The proposal would have stripped physicians of their ability to appeal grossly inadequate insurer payments through New York’s Independent Dispute Resolution (IDR) process for emergency and other hospital-based care.

Removing this safeguard would discourage many medical specialists from continuing to provide essential care in emergency departments. High-acuity specialties such as neurosurgery, anesthesiology, radiology, and orthopedics must maintain around-the-clock availability. If reimbursement for delivering life-saving care is arbitrarily capped at Medicaid rates — often among the lowest in the country — many physicians will have little choice but to withdraw from hospital call panels.

That outcome would not punish insurers. It would punish patients.

When New York enacted its well-regarded surprise billing law, policymakers carefully designed the IDR process to ensure fairness for both providers and insurers. The state adopted a “baseball arbitration” model in which the arbitrator must choose one party’s proposed payment amount rather than creating a compromise. This structure encourages both sides to submit reasonable offers and helps maintain balance in resolving payment disputes.

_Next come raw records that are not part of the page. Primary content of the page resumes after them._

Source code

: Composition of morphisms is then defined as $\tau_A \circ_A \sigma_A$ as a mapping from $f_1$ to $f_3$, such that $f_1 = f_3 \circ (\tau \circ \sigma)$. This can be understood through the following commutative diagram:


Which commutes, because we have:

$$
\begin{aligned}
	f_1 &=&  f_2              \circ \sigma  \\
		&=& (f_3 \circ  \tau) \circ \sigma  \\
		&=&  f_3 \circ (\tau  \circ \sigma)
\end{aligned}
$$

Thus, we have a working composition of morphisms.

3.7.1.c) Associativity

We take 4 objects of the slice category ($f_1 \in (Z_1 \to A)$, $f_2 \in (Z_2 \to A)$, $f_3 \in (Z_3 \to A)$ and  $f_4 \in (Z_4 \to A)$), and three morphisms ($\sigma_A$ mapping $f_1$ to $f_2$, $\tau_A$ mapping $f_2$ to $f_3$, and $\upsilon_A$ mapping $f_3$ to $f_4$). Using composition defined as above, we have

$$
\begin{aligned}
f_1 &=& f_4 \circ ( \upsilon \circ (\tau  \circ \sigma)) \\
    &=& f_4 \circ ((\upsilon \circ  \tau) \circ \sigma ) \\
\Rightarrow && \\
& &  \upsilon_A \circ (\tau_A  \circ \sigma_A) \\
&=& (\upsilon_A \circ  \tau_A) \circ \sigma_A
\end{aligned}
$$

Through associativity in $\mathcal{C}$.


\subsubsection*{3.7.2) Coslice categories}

Ultimately, these safeguards exist for one reason: to ensure patients have timely access to the emergency care they need.

The new budget proposal would tilt that balance in favor of the insurance industry by allowing it to place its thumb on the scale of dispute resolution. This comes despite the fact that insurers were recently called before Congress to answer for abusive prior authorization and payment practices that have already pushed many smaller community medical practices to the brink.

Insurers are now attempting to distract policymakers by highlighting a few outlier cases while ignoring the broader reality. Too often, insurers refuse to negotiate fair reimbursement with physicians, underpay for complex and highrisk emergency care, decline reasonable settlement offers, and force disputes into arbitration—only to complain publicly when they lose.

Why? Because attacking physicians diverts attention from the industry’s executive compensation, excessive administrative costs, and burdensome prior authorization requirements.

Health insurers have already built a system that heavily favors them. Now they are seeking to eliminate the last neutral mechanism that ensures physicians providing complex emergency care are fairly compensated.

The fact that providers frequently prevail in IDR cases strongly suggests that insurers’ initial payments are routinely far below what constitutes fair reimbursement for urgent and life-saving care. Any modest state budget savings from this proposal would be far outweighed by the risk it poses to patient access to skilled physicians—both in hospital emergency departments and in community-based practices.

For the sake of protecting patients’ access to urgent and emergent care, we urge policymakers to again reject this proposal as they finalize the state budget.

Dr. Mark J. Adams is president-Elect of the Medical Society of the State of New York.